ACTION ITEM:
In the records below, locate the line containing "go install github.com/beego/bee/v2@latest"; output that line and every following line through the last, exactly.

RECORDS SUPPLIED:

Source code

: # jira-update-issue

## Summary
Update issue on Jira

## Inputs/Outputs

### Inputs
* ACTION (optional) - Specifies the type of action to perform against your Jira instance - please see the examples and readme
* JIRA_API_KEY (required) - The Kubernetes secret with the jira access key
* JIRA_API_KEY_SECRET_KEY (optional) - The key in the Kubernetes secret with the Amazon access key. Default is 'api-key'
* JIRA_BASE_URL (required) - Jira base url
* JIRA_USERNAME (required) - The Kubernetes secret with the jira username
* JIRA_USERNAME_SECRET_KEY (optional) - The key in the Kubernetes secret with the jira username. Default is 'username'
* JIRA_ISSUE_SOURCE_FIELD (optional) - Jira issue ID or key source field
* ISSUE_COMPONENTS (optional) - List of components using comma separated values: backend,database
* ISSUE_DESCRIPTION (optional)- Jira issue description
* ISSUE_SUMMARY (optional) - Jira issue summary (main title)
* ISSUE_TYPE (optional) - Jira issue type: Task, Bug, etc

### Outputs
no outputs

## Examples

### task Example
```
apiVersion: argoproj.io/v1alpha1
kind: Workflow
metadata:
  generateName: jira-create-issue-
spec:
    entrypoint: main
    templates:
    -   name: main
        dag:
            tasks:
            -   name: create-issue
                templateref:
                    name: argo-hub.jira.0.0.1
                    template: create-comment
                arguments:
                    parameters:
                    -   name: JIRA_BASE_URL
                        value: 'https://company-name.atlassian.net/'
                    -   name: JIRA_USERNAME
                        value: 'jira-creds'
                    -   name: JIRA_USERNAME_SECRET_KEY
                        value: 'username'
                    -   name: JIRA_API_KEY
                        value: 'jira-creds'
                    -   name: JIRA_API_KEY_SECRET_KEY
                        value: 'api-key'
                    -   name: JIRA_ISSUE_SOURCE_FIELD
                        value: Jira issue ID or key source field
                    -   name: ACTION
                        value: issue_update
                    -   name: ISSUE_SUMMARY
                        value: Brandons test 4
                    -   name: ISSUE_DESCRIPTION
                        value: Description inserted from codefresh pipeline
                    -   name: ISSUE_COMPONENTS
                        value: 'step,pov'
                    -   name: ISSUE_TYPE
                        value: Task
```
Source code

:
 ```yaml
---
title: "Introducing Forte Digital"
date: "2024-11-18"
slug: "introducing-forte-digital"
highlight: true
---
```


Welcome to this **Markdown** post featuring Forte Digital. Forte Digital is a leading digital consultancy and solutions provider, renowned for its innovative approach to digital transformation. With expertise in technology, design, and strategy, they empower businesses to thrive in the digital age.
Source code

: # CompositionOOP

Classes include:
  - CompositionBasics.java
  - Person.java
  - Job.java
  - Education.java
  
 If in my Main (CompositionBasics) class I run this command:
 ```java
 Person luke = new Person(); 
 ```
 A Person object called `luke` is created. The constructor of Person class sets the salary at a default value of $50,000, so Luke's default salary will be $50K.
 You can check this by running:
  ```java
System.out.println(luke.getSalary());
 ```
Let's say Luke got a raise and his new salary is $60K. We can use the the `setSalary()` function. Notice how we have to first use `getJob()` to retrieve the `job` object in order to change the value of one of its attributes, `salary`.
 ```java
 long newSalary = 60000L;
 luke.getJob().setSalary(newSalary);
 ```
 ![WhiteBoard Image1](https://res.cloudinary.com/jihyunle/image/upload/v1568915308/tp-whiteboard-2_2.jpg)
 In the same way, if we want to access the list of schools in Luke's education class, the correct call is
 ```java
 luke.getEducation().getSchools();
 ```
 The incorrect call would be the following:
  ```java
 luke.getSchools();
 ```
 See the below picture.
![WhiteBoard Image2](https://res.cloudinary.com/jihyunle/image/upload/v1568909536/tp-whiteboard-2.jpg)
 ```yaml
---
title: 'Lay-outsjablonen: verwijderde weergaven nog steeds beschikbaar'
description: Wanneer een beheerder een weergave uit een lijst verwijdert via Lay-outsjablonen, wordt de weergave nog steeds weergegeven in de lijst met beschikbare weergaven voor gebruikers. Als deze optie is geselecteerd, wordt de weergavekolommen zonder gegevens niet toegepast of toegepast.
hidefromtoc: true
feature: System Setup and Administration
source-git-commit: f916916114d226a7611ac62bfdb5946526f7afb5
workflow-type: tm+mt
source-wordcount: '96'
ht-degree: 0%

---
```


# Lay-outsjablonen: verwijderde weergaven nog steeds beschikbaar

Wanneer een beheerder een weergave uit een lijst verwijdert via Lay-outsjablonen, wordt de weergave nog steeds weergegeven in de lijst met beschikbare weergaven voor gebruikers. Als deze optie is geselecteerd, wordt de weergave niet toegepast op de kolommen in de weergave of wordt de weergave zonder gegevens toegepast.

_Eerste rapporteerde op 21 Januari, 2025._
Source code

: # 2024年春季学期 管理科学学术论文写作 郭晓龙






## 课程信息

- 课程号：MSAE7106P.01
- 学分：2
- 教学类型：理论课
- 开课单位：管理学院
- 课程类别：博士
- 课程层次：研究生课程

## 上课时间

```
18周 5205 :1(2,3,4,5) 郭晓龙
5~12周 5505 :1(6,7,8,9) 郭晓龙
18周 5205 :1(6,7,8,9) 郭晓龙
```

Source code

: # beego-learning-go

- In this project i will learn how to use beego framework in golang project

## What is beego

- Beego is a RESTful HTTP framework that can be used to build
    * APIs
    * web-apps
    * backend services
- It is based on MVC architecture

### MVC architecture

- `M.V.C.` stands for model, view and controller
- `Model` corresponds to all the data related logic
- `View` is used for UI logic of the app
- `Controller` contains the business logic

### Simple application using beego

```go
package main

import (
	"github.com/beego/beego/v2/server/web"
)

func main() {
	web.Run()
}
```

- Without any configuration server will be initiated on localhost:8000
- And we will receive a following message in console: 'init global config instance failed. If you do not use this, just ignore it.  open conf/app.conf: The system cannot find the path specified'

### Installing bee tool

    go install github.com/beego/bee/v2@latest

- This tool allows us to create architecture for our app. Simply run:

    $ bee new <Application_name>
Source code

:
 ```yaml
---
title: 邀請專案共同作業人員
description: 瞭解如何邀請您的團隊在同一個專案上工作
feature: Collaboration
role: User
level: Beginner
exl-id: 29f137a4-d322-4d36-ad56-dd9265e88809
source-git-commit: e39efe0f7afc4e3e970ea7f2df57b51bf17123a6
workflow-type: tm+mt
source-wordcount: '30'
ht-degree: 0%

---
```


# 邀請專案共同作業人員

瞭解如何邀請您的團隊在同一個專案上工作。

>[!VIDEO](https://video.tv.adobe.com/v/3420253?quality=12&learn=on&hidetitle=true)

REPLY:
    go install github.com/beego/bee/v2@latest

- This tool allows us to create architecture for our app. Simply run:

    $ bee new <Application_name>
Source code

:
 ```yaml
---
title: 邀請專案共同作業人員
description: 瞭解如何邀請您的團隊在同一個專案上工作
feature: Collaboration
role: User
level: Beginner
exl-id: 29f137a4-d322-4d36-ad56-dd9265e88809
source-git-commit: e39efe0f7afc4e3e970ea7f2df57b51bf17123a6
workflow-type: tm+mt
source-wordcount: '30'
ht-degree: 0%

---
```


# 邀請專案共同作業人員

瞭解如何邀請您的團隊在同一個專案上工作。

>[!VIDEO](https://video.tv.adobe.com/v/3420253?quality=12&learn=on&hidetitle=true)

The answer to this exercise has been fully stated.